The FRUSA system represents an improvement of 300 percent/lb ratio over space power systems developed in the past. Hughes engineers are hopeful that the FR USA concept will find application in powering electrically propelled spacecraft in interplanetary exploration.
A proposal for building solar-powered stations has been advanced by E.L. Ralph of Heliotek. He points out the need for developing new sources of power to alleviate the fossil fuel shortages that are bound to occur. These stations would consist of great quantities of solar concentrators to reflect the sunlight to the solar cell over a broad range of solar angles. Ralph believes that such a system could be built at a cost of between $2000 and $10,000 per kilowatt for small power stations and as little as $1000 for large stations. The prospects of such installations is appealing since solar energy costs nothing and maintenance would be only a small effort when compared to present-day fossil-fuel stations.
Less exotic, but no less important perhaps, are other applications of solar cells. With the growing emphasis on preservation of our natural resources, the migratory habits of wildlife are of considerable interest. Schemes for implanting tiny transmitters in birds and sea otters have been discussed; they would be powered by small solar arrays attached to the subject.

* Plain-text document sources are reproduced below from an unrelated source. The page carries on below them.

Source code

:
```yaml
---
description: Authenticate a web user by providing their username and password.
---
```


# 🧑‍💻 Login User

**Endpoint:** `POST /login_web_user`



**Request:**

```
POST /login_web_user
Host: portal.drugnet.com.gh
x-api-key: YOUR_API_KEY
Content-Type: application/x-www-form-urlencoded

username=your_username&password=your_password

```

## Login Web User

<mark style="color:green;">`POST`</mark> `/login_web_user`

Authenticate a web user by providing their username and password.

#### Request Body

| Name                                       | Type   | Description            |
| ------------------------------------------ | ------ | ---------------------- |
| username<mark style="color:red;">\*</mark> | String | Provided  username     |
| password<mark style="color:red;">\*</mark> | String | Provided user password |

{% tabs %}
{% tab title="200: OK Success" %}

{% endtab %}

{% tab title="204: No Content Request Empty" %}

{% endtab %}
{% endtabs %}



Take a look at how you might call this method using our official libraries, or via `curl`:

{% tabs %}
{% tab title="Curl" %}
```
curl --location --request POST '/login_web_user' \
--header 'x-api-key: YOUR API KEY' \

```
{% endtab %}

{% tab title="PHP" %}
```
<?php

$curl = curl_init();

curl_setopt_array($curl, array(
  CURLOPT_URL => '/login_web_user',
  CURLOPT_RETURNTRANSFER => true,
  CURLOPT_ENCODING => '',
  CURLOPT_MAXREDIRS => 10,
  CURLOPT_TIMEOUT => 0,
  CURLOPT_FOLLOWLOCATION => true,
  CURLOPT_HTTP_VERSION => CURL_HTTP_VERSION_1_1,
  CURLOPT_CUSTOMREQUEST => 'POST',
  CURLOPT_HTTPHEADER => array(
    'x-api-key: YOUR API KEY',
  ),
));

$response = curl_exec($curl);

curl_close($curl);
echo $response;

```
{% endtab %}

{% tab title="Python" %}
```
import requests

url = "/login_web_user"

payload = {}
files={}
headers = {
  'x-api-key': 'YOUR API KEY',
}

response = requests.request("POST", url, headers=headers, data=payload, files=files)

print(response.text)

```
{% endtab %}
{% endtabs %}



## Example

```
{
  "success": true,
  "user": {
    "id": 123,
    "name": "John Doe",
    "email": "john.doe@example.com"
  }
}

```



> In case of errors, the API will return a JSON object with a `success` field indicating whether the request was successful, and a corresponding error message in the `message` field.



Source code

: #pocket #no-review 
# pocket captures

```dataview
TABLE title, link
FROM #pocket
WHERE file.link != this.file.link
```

Information gathered in these studies is of fundamental importance in preserving the well-being of the species.
Fig. 8 - Panel of solar cells for a Hughes FRUSA (Flexible Rolled-up Solar Array).
With travel by automobile gaining in popularity in the U.S., the need to provide emergency roadside call boxes also grows. In those areas that are remote from power lines, solar cell powered call boxes could provide the means for furnishing this needed service. Even in those areas where power lines are accessible, solar power might prove economical. The development over the past several years of low-powered complementary symmetry MOS circuits enables designers to produce circuits that perform complex functions at power levels in the microwatt region. With high-density packaging made possible by large-scale integration (LSI) technology, these circuits, when combined with small batteries and solar-cell chargers, could provide new products that up to now were not feasible. Portable instruments, consumer products, and marine navigational aids are among the major product areas where this new technology is likely to appear.
To the interested amateur, solar cells are available from most of the major mail-order electronics supply houses. A variety of interesting circuits and gadgets can be built from these components, using the information contained in this article and manufacturer data sheets for the cells.
Beyond furnishing power to recharge batteries, the cells can be used as sunlight sensors to power relays or drive transistors. Used with small batteries, recharge capability is provided for activities in remote locations for backpacking campers, on small boats, and the like.
The solar energy, radiated to the earth's surface, is of the order of 1016 kW-hr/yr. This enormous source of energy is too plentiful to be overlooked. Solar cells will undoubtedly continue to provide a means for tapping this vital source.